Dad, I have so many memories of you that are connected to foods. I bought a pork roast at the butcher the other day and brought it home and divided it into pieces, wrapping each piece in its own freezer paper coating. You would have yelled at me for wasting freezer paper and boggled over the fact that I had no masking tape. You’d have approved of my labeling though; pork shoulder, the weight and the date I was putting it in the freezer. You were such a stickler for that.

Right now I can’t bring myself to eat pancakes. You made pancakes for lunch for us so many times when we were children, in the same cast iron skillet with the same griddlecakes recipe. We used it so often that I’d copied it out onto a piece of paper and stuck it to the side of the fridge. And I spelled sugar wrong, with an e. And on the back of that piece of paper was a horrible sharpie bird that I had drawn. My favorite part was when you’d make a giant pancake for yourself with the last of the batter and dub it The Pancake that Ate Chicago. Or New York. Or maybe we called it that and you just humored us.

Today I took sausages from the butcher and squished them out of their casings. They were sweet italian sausages, one of the kinds you seemed to favor when I was a kid, all full of fennel and deliciousness. The feeling of the casing in my hand reminded me of standing next to you at the kitchen-aid, slowly feeding spiced ground pork into the slippery and damp natural casings. As squeamish as I was, natural casings have never bothered me, perhaps because of their distinct lack of blood or gook. Sometimes now we eat at restaurants and I lament the fact that you’ll never get to try them, indeed that you won’t ever spend time with me in Eugene now that I’ve lived here long enough to know where to take you for a great burrito like you wanted.

Love

My father passed away unexpectedly on January 28, 2011. I keep writing him letters and blog posts in my head. It seemed like the only way to keep them from bouncing around there would be to write them down. That’s what this blog is for. To help me get through this and to help me remember.

You almost never answered my phone calls without a joke.

“Hey Dad, it’s me” I’d say, knowing you’d recognize my voice.
“Me who?”
“It’s Bonnie, Dad.”
“No, I’m Dad.”

“Dad!” At this point I’d huff and we’d be able to begin our conversation. Sometimes you made me clarify that I was your daughter, and not just your daughter, but your middle daughter. Even if the words were sometimes different, the pattern was always the same. Sometimes I’d answer your question with “your daughter” and you’d follow that with “which one?” You always knew it was me, but it didn’t matter.
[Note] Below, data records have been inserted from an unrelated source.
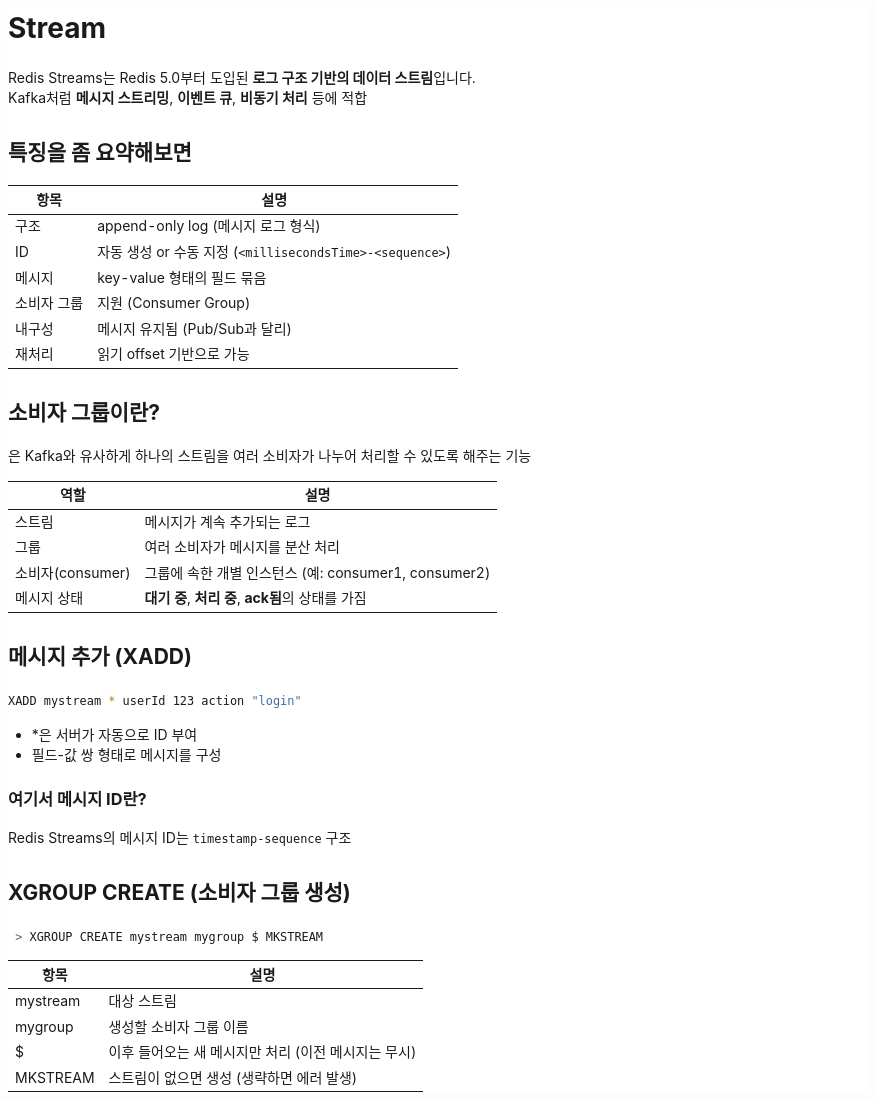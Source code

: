# Stream
Redis Streams는 Redis 5.0부터 도입된 **로그 구조 기반의 데이터 스트림**입니다.  
Kafka처럼 **메시지 스트리밍**, **이벤트 큐**, **비동기 처리** 등에 적합

## 특징을 좀 요약해보면

| 항목 | 설명 |
|------|------|
| 구조 | append-only log (메시지 로그 형식) |
| ID | 자동 생성 or 수동 지정 (`<millisecondsTime>-<sequence>`) |
| 메시지 | key-value 형태의 필드 묶음 |
| 소비자 그룹 | 지원 (Consumer Group) |
| 내구성 | 메시지 유지됨 (Pub/Sub과 달리) |
| 재처리 | 읽기 offset 기반으로 가능 |

## 소비자 그룹이란?
은 Kafka와 유사하게 하나의 스트림을 여러 소비자가 나누어 처리할 수 있도록 해주는 기능

| 역할            | 설명                                       |
| ------------- | ---------------------------------------- |
| 스트림           | 메시지가 계속 추가되는 로그                          |
| 그룹            | 여러 소비자가 메시지를 분산 처리                       |
| 소비자(consumer) | 그룹에 속한 개별 인스턴스 (예: consumer1, consumer2) |
| 메시지 상태        | **대기 중**, **처리 중**, **ack됨**의 상태를 가짐     |



##  메시지 추가 (XADD)
```bash
XADD mystream * userId 123 action "login"
```
- *은 서버가 자동으로 ID 부여
- 필드-값 쌍 형태로 메시지를 구성

### 여기서 메시지 ID란?
Redis Streams의 메시지 ID는 `timestamp-sequence` 구조

## XGROUP CREATE (소비자 그룹 생성)
```bash
 > XGROUP CREATE mystream mygroup $ MKSTREAM
```
| 항목 | 설명                             |
|------|--------------------------------|
| mystream | 	대상 스트림                        |
| mygroup | 생성할 소비자 그룹 이름                  |
| $ | 이후 들어오는 새 메시지만 처리 (이전 메시지는 무시) |
| MKSTREAM | 스트림이 없으면 생성 (생략하면 에러 발생)       |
Life was just a little more fun for you if you could yank my chain a bit.

When the girls and I were kids, you reveled in tormenting us in little ways. You’d come down from the shower with your beard still wet–your beard was epic in the 1980s Dad, garnering comparisons to Grizzly Adams and Jerry Garcia–and stand over us and shake your head, sprinkling cold droplets on us while we shrieked. You’d drink a glass of milk and then perform your disgusting dribbling spit trick. You’d take off your stinky, horrible, sweaty socks at the end of a day out working in the field and throw them at us, hoping we’d be forced to take a big whiff of them. One night, when I struggled to stay awake, you took a magic marker and wrote “I am not asleep” in your neat block letters across the bottom of my foot. I didn’t wake up while you were doing it and you felt triumphant that you’d proved your point.
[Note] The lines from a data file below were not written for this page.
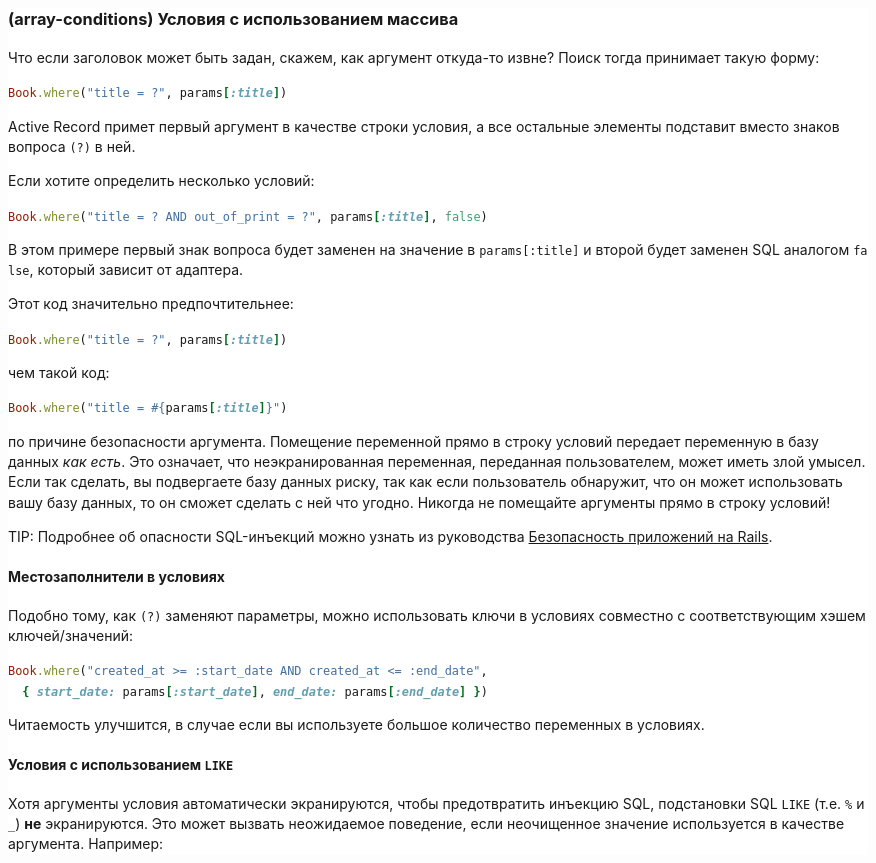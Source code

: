 ### (array-conditions) Условия с использованием массива

Что если заголовок может быть задан, скажем, как аргумент откуда-то извне? Поиск тогда принимает такую форму:

```ruby
Book.where("title = ?", params[:title])
```

Active Record примет первый аргумент в качестве строки условия, а все остальные элементы подставит вместо знаков вопроса `(?)` в ней.

Если хотите определить несколько условий:

```ruby
Book.where("title = ? AND out_of_print = ?", params[:title], false)
```

В этом примере первый знак вопроса будет заменен на значение в `params[:title]` и второй будет заменен SQL аналогом `false`, который зависит от адаптера.

Этот код значительно предпочтительнее:

```ruby
Book.where("title = ?", params[:title])
```

чем такой код:

```ruby
Book.where("title = #{params[:title]}")
```

по причине безопасности аргумента. Помещение переменной прямо в строку условий передает переменную в базу данных _как есть_. Это означает, что неэкранированная переменная, переданная пользователем, может иметь злой умысел. Если так сделать, вы подвергаете базу данных риску, так как если пользователь обнаружит, что он может использовать вашу базу данных, то он сможет сделать с ней что угодно. Никогда не помещайте аргументы прямо в строку условий!

TIP: Подробнее об опасности SQL-инъекций можно узнать из руководства [Безопасность приложений на Rails](/ruby-on-rails-security-guide).

#### Местозаполнители в условиях

Подобно тому, как `(?)` заменяют параметры, можно использовать ключи в условиях совместно с соответствующим хэшем ключей/значений:

```ruby
Book.where("created_at >= :start_date AND created_at <= :end_date",
  { start_date: params[:start_date], end_date: params[:end_date] })
```

Читаемость улучшится, в случае если вы используете большое количество переменных в условиях.

#### Условия с использованием `LIKE`

Хотя аргументы условия автоматически экранируются, чтобы предотвратить инъекцию SQL, подстановки SQL `LIKE` (т.е. `%` и `_`) **не** экранируются. Это может вызвать неожидаемое поведение, если неочищенное значение используется в качестве аргумента. Например:


[`ActiveRecord::Relation`]: https://api.rubyonrails.org/classes/ActiveRecord/Relation.html
[`annotate`]: https://api.rubyonrails.org/classes/ActiveRecord/QueryMethods.html#method-i-annotate
[`create_with`]: https://api.rubyonrails.org/classes/ActiveRecord/QueryMethods.html#method-i-create_with
[`distinct`]: https://api.rubyonrails.org/classes/ActiveRecord/QueryMethods.html#method-i-distinct
[`eager_load`]: https://api.rubyonrails.org/classes/ActiveRecord/QueryMethods.html#method-i-eager_load
[`extending`]: https://api.rubyonrails.org/classes/ActiveRecord/QueryMethods.html#method-i-extending
[`extract_associated`]: https://api.rubyonrails.org/classes/ActiveRecord/QueryMethods.html#method-i-extract_associated
[`find`]: https://api.rubyonrails.org/classes/ActiveRecord/FinderMethods.html#method-i-find
[`from`]: https://api.rubyonrails.org/classes/ActiveRecord/QueryMethods.html#method-i-from
[`group`]: https://api.rubyonrails.org/classes/ActiveRecord/QueryMethods.html#method-i-group
[`having`]: https://api.rubyonrails.org/classes/ActiveRecord/QueryMethods.html#method-i-having
[`includes`]: https://api.rubyonrails.org/classes/ActiveRecord/QueryMethods.html#method-i-includes
[`joins`]: https://api.rubyonrails.org/classes/ActiveRecord/QueryMethods.html#method-i-joins
[`left_outer_joins`]: https://api.rubyonrails.org/classes/ActiveRecord/QueryMethods.html#method-i-left_outer_joins
[`limit`]: https://api.rubyonrails.org/classes/ActiveRecord/QueryMethods.html#method-i-limit
[`lock`]: https://api.rubyonrails.org/classes/ActiveRecord/QueryMethods.html#method-i-lock
[`none`]: https://api.rubyonrails.org/classes/ActiveRecord/QueryMethods.html#method-i-none
[`offset`]: https://api.rubyonrails.org/classes/ActiveRecord/QueryMethods.html#method-i-offset
[`optimizer_hints`]: https://api.rubyonrails.org/classes/ActiveRecord/QueryMethods.html#method-i-optimizer_hints
[`order`]: https://api.rubyonrails.org/classes/ActiveRecord/QueryMethods.html#method-i-order
[`preload`]: https://api.rubyonrails.org/classes/ActiveRecord/QueryMethods.html#method-i-preload
[`readonly`]: https://api.rubyonrails.org/classes/ActiveRecord/QueryMethods.html#method-i-readonly
[`references`]: https://api.rubyonrails.org/classes/ActiveRecord/QueryMethods.html#method-i-references
[`reorder`]: https://api.rubyonrails.org/classes/ActiveRecord/QueryMethods.html#method-i-reorder
[`reselect`]: https://api.rubyonrails.org/classes/ActiveRecord/QueryMethods.html#method-i-reselect
[`reverse_order`]: https://api.rubyonrails.org/classes/ActiveRecord/QueryMethods.html#method-i-reverse_order
[`select`]: https://api.rubyonrails.org/classes/ActiveRecord/QueryMethods.html#method-i-select
[`where`]: https://api.rubyonrails.org/classes/ActiveRecord/QueryMethods.html#method-i-where
[`take`]: https://api.rubyonrails.org/classes/ActiveRecord/FinderMethods.html#method-i-take
[`take!`]: https://api.rubyonrails.org/classes/ActiveRecord/FinderMethods.html#method-i-take-21
[`first`]: https://api.rubyonrails.org/classes/ActiveRecord/FinderMethods.html#method-i-first
[`first!`]: https://api.rubyonrails.org/classes/ActiveRecord/FinderMethods.html#method-i-first-21
[`last`]: https://api.rubyonrails.org/classes/ActiveRecord/FinderMethods.html#method-i-last
[`last!`]: https://api.rubyonrails.org/classes/ActiveRecord/FinderMethods.html#method-i-last-21
[`find_by`]: https://api.rubyonrails.org/classes/ActiveRecord/FinderMethods.html#method-i-find_by
[`find_by!`]: https://api.rubyonrails.org/classes/ActiveRecord/FinderMethods.html#method-i-find_by-21
[`config.active_record.error_on_ignored_order`]: /configuring-rails-applications#config-active-record-error-on-ignored-order
[`find_each`]: https://api.rubyonrails.org/classes/ActiveRecord/Batches.html#method-i-find_each
[`find_in_batches`]: https://api.rubyonrails.org/classes/ActiveRecord/Batches.html#method-i-find_in_batches
[`sanitize_sql_like`]: https://api.rubyonrails.org/classes/ActiveRecord/Sanitization/ClassMethods.html#method-i-sanitize_sql_like
[`where.not`]: https://api.rubyonrails.org/classes/ActiveRecord/QueryMethods/WhereChain.html#method-i-not
[`or`]: https://api.rubyonrails.org/classes/ActiveRecord/QueryMethods.html#method-i-or
[`and`]: https://api.rubyonrails.org/classes/ActiveRecord/QueryMethods.html#method-i-and
[`count`]: https://api.rubyonrails.org/classes/ActiveRecord/Calculations.html#method-i-count
[`unscope`]: https://api.rubyonrails.org/classes/ActiveRecord/QueryMethods.html#method-i-unscope
[`only`]: https://api.rubyonrails.org/classes/ActiveRecord/SpawnMethods.html#method-i-only
[`rewhere`]: https://api.rubyonrails.org/classes/ActiveRecord/QueryMethods.html#method-i-rewhere
[`scope`]: https://api.rubyonrails.org/classes/ActiveRecord/Scoping/Named/ClassMethods.html#method-i-scope
[`default_scope`]: https://api.rubyonrails.org/classes/ActiveRecord/Scoping/Default/ClassMethods.html#method-i-default_scope
[`merge`]: https://api.rubyonrails.org/classes/ActiveRecord/SpawnMethods.html#method-i-merge
[`unscoped`]: https://api.rubyonrails.org/classes/ActiveRecord/Scoping/Default/ClassMethods.html#method-i-unscoped
[`enum`]: https://api.rubyonrails.org/classes/ActiveRecord/Enum.html#method-i-enum
[`find_or_create_by`]: https://api.rubyonrails.org/classes/ActiveRecord/Relation.html#method-i-find_or_create_by
[`find_or_create_by!`]: https://api.rubyonrails.org/classes/ActiveRecord/Relation.html#method-i-find_or_create_by-21
[`find_or_initialize_by`]: https://api.rubyonrails.org/classes/ActiveRecord/Relation.html#method-i-find_or_initialize_by
[`find_by_sql`]: https://api.rubyonrails.org/classes/ActiveRecord/Querying.html#method-i-find_by_sql
[`connection.select_all`]: https://api.rubyonrails.org/classes/ActiveRecord/ConnectionAdapters/DatabaseStatements.html#method-i-select_all
[`pluck`]: https://api.rubyonrails.org/classes/ActiveRecord/Calculations.html#method-i-pluck
[`ids`]: https://api.rubyonrails.org/classes/ActiveRecord/Calculations.html#method-i-ids
[`exists?`]: https://api.rubyonrails.org/classes/ActiveRecord/FinderMethods.html#method-i-exists-3F
[`average`]: https://api.rubyonrails.org/classes/ActiveRecord/Calculations.html#method-i-average
[`minimum`]: https://api.rubyonrails.org/classes/ActiveRecord/Calculations.html#method-i-minimum
[`maximum`]: https://api.rubyonrails.org/classes/ActiveRecord/Calculations.html#method-i-maximum
[`sum`]: https://api.rubyonrails.org/classes/ActiveRecord/Calculations.html#method-i-sum
[`explain`]: https://api.rubyonrails.org/classes/ActiveRecord/Relation.html#method-i-explain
As exasperating as you could be, you teased us because it was one of the ways you told us you loved us. You weren’t a man who spent a lot of time with his heart on his sleeve; I can only remember you crying 2 or 3 times in my entire life. Sometimes you had no idea what to do with me, your super emotional middle child. But I’ve always known how much you loved me, how much you loved all three of us, and how thrilled you were that you were our Dad. I’ve never, not once, doubted how much you wanted us girls, how proud you were. Our relationship wasn’t perfect, but I love you with a fierceness and in a way I know I’ll never love anyone else. Because you are my not just my father, you’re my Dad, and no one will ever fill this gap in my heart. I miss you.